Source texts of formatted documents:
● ● ● ●
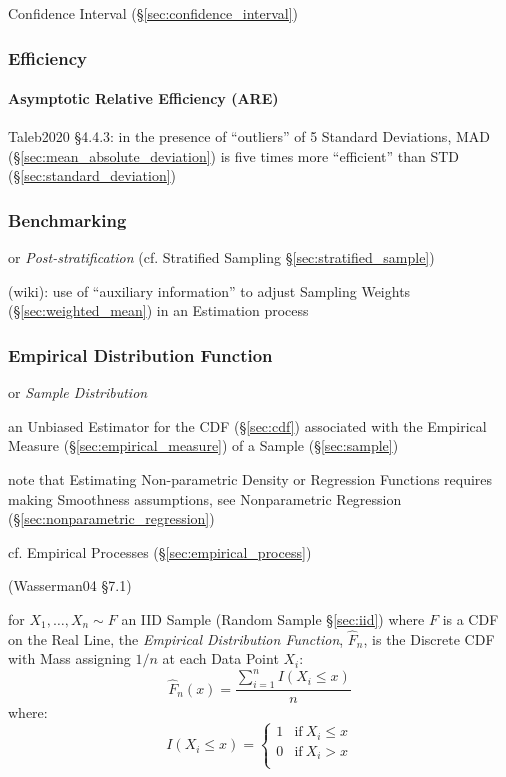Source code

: \fist Confidence Interval (\S\ref{sec:confidence_interval})



\subsubsection{Efficiency}\label{sec:efficiency}

\paragraph{Asymptotic Relative Efficiency (ARE)}\label{sec:are}\hfill

Taleb2020 \S 4.4.3: in the presence of ``outliers'' of 5 Standard Deviations,
MAD (\S\ref{sec:mean_absolute_deviation}) is five times more ``efficient'' than
STD (\S\ref{sec:standard_deviation})



\subsubsection{Benchmarking}\label{sec:benchmarking}

or \emph{Post-stratification} (cf. Stratified Sampling
\S\ref{sec:stratified_sample})

(wiki): use of ``auxiliary information'' to adjust Sampling Weights
(\S\ref{sec:weighted_mean}) in an Estimation process



\subsubsection{Empirical Distribution Function}
\label{sec:empirical_distribution}

or \emph{Sample Distribution}

an Unbiased Estimator for the CDF (\S\ref{sec:cdf}) associated with the
Empirical Measure (\S\ref{sec:empirical_measure}) of a Sample
(\S\ref{sec:sample})

note that Estimating Non-parametric Density or Regression Functions requires
making Smoothness assumptions, see Nonparametric Regression
(\S\ref{sec:nonparametric_regression})

\fist cf. Empirical Processes (\S\ref{sec:empirical_process})

(Wasserman04 \S7.1)

for $X_1, \ldots, X_n \sim F$ an IID Sample (Random Sample \S\ref{sec:iid})
where $F$ is a CDF on the Real Line, the \emph{Empirical Distribution Function},
$\hat{F}_n$, is the Discrete CDF with Mass assigning $1/n$ at each Data Point
$X_i$:
\[
  \hat{F}_n(x) = \frac{\sum_{i=1}^n I(X_i \leq x)}{n}
\]
where:
\[
  I(X_i \leq x) = \begin{cases}
    1 & \text{if}\ X_i \leq x \\
    0 & \text{if}\ X_i > x \\
  \end{cases}
\]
● ● ● ●
— Your objective —
Copy exactly the line containing "an Unbiased Estimator" and each line after it through the end of the records above.

— Answer for this exercise —
an Unbiased Estimator for the CDF (\S\ref{sec:cdf}) associated with the
Empirical Measure (\S\ref{sec:empirical_measure}) of a Sample
(\S\ref{sec:sample})

note that Estimating Non-parametric Density or Regression Functions requires
making Smoothness assumptions, see Nonparametric Regression
(\S\ref{sec:nonparametric_regression})

\fist cf. Empirical Processes (\S\ref{sec:empirical_process})

(Wasserman04 \S7.1)

for $X_1, \ldots, X_n \sim F$ an IID Sample (Random Sample \S\ref{sec:iid})
where $F$ is a CDF on the Real Line, the \emph{Empirical Distribution Function},
$\hat{F}_n$, is the Discrete CDF with Mass assigning $1/n$ at each Data Point
$X_i$:
\[
  \hat{F}_n(x) = \frac{\sum_{i=1}^n I(X_i \leq x)}{n}
\]
where:
\[
  I(X_i \leq x) = \begin{cases}
    1 & \text{if}\ X_i \leq x \\
    0 & \text{if}\ X_i > x \\
  \end{cases}
\]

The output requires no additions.